*TASK STATEMENT*
Quote exactly and only this range of lines in the data below: the line that holds "port to listen for HTTP connections" to the line that holds "how long to", both included.
- Opening Delimiter -
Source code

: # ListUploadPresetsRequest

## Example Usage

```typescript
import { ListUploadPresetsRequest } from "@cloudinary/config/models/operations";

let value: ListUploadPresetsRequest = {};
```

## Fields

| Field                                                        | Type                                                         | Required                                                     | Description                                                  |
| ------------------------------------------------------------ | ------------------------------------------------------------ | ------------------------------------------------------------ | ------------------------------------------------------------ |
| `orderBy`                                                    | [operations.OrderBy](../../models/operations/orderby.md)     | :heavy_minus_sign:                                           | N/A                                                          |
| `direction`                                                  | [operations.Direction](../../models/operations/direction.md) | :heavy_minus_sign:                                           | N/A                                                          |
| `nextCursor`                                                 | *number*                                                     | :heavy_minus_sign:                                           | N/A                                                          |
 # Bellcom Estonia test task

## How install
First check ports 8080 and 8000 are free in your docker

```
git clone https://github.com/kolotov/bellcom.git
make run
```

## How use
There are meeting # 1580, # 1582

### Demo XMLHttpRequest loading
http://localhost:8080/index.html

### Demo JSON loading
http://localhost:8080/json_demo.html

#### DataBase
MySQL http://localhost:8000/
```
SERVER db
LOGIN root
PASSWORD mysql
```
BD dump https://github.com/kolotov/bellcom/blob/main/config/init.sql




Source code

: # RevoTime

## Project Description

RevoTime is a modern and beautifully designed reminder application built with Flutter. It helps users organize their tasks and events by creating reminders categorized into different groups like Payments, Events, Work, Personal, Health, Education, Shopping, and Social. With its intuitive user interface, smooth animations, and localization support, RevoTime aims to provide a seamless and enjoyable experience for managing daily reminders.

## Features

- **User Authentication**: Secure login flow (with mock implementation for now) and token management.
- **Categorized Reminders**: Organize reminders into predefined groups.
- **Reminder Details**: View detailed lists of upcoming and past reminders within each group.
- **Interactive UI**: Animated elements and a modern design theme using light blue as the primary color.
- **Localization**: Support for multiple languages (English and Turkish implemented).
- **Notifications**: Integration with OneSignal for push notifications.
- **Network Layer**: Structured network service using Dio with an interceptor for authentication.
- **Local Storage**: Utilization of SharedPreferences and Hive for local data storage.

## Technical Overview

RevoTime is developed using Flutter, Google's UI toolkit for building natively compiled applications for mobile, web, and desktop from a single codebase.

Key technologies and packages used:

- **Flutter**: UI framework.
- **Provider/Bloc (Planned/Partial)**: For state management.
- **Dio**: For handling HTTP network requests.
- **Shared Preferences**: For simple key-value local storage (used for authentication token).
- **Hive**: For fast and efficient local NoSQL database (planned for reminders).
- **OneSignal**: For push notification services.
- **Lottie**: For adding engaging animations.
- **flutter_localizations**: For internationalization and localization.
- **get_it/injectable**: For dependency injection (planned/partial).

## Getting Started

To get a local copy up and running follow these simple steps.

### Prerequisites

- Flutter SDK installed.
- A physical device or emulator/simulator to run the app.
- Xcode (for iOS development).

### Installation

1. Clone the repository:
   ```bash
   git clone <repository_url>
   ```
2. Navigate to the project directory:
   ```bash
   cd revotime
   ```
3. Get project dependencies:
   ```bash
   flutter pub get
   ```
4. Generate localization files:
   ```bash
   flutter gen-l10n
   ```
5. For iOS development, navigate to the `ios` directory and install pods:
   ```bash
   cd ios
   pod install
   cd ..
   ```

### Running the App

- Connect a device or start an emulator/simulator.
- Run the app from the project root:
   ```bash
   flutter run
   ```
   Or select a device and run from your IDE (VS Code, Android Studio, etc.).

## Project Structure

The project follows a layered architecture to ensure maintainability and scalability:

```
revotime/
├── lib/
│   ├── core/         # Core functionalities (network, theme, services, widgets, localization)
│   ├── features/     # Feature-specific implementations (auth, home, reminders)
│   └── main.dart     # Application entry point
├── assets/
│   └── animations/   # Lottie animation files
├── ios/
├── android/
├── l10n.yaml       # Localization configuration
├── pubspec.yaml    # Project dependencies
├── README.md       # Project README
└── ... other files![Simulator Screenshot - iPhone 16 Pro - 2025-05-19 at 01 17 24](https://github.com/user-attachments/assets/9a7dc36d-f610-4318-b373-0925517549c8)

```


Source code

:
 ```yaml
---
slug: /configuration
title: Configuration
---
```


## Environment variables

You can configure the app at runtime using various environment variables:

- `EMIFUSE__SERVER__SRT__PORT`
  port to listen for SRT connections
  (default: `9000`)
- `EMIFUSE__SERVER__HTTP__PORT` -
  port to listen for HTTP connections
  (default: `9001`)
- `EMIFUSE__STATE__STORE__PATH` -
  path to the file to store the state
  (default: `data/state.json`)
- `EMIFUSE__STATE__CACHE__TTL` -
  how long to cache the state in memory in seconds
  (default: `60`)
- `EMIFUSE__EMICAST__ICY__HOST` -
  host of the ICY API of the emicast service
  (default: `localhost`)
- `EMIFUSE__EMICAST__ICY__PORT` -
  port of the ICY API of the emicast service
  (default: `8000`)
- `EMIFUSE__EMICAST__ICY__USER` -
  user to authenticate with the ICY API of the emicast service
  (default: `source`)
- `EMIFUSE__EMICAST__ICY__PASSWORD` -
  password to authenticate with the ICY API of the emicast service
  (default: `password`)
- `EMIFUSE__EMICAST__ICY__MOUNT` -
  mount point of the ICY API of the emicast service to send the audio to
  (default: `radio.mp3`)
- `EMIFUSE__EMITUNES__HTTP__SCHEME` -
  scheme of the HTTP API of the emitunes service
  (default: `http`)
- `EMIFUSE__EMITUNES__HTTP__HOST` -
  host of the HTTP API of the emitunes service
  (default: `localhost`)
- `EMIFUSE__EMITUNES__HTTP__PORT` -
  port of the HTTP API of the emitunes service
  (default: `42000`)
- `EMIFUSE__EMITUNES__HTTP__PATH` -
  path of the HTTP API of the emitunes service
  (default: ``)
- Closing Delimiter -
*EXERCISE RESPONSE*
  port to listen for HTTP connections
  (default: `9001`)
- `EMIFUSE__STATE__STORE__PATH` -
  path to the file to store the state
  (default: `data/state.json`)
- `EMIFUSE__STATE__CACHE__TTL` -
  how long to cache the state in memory in seconds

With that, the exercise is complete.